AI and the Responsibility Gap
- Andrew Liu
- Aug 7
- 3 min read
AI policy and regulation is going to be very different from the regulation of any other tool created by humans. This is because AI is completely different from any other tool we've ever created. In the past, human made tools have always had the capability of being understood. This is because tools of the past could not make themselves, and thus a human had to make the tool whilst understanding the tool in the process. A sword smith understood his sword, just as a computer scientist understood her program, ect. However, AI differs from this because autonomous AI is not a tool that needs to be created by a human. Instead, autonomous AI can be considered as a tool that creates itself. Of course, initially the training needs to be set up by a human. But, once it is gets going, new forms of autonomous AI train themselves to get better, with no human understanding what is happening inside the "black box."
As early as 2004, philosophers like Andreas Matthias realized a problem that this could cause. The issue lies in how we normally regulate tools. Whenever we regulate a tool, like a car, there is a balance of responsibility taking place. Part of the responsibility is put on the user of the tool. After all, many car crashes are user error. However, since the creator of the tool (the past) has the ability to understand the tool they are creating for people's use, there has also been an element of responsibility put on the creator. If a car is unsafe, the manufacturer has the ability to know and understand why it is unsafe curtesy of testing and other measures.

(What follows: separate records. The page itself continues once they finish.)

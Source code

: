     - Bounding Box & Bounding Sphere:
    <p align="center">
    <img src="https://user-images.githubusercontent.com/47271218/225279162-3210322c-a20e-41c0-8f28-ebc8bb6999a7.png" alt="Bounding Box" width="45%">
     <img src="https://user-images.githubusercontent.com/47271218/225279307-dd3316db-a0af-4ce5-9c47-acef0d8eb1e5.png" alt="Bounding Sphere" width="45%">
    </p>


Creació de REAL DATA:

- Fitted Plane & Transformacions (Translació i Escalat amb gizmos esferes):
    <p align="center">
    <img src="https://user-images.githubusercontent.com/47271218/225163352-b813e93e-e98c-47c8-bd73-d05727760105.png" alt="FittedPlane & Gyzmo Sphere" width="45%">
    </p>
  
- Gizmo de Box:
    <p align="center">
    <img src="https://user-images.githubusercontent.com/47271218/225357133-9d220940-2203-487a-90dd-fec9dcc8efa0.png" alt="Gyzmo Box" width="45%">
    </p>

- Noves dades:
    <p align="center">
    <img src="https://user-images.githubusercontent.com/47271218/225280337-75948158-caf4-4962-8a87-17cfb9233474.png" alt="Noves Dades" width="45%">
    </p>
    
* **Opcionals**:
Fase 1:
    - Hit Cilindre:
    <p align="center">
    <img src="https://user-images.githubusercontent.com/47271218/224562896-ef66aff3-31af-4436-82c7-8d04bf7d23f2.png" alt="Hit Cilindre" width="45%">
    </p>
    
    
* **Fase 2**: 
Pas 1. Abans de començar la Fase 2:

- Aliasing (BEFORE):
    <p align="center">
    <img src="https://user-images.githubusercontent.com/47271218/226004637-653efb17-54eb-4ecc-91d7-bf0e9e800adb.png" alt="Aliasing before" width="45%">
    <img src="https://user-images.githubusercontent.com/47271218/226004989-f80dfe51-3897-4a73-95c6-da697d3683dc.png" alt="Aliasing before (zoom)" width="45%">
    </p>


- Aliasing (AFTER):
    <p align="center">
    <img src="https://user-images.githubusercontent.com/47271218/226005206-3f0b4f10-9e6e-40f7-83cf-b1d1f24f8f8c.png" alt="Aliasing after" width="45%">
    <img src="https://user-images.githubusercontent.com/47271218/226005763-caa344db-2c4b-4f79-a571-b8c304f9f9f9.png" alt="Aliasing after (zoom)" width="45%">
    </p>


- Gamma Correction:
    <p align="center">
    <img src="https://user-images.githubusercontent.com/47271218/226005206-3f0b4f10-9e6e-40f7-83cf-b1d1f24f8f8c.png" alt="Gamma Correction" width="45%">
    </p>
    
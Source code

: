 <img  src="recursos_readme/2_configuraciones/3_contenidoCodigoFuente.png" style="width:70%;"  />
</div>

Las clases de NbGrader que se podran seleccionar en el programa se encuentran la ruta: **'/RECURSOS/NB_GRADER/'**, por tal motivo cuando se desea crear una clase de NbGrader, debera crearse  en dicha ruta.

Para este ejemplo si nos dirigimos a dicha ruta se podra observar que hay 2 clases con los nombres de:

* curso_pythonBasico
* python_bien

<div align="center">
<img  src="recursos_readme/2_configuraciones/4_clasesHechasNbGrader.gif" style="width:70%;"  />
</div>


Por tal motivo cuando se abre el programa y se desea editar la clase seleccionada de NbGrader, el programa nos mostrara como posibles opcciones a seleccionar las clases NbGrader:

Hence, when a car has a malfunction that is not due to user error, it is the fault of the manufacturer. The issue that AI introduces is that when creating AI, the creators of AI may not have the ability to understand what they are creating. Since the AI trains itself, and learns to adapt to situations the creators may never think of, it is almost impossible for the creators to test and know what the AI will do in certain situations.
Now, imagine an AI robot is performing a surgery, and because every patient's body is different, an unexpected trigger occurs, causing the AI robot to go off course and harm the patient. In this situation, the hospital as the user doesn't bare much responsibility, since they were never told the AI could do something like this. At the same time, we cannot place responsibility on the coders because the coders also could have never known this could happen: the AI was training itself in new situations after all. As a result, a gap appears in the traditional frameworks for responsibility because clearly something bad has happened, and the need for responsibility has been frustrated. Surrounding this core issue, a whole literature has appeared. Some people say that the responsibility gap is a big deal, and that it must limit the extent to which AI can automate society. For example, we may concede that we can never have AI surgeons doing work without a human surgeon on hand to monitor it (while also acting as the responsibility fallback if something goes wrong). Others have argued that the AI responsibility gap is just a reframing of existing issues in assigning responsibility, such as the problem of many hands. Whatever the solution, AI will surely introduce ethical problems that will be key to understanding how to regulate and introduce the technology into society.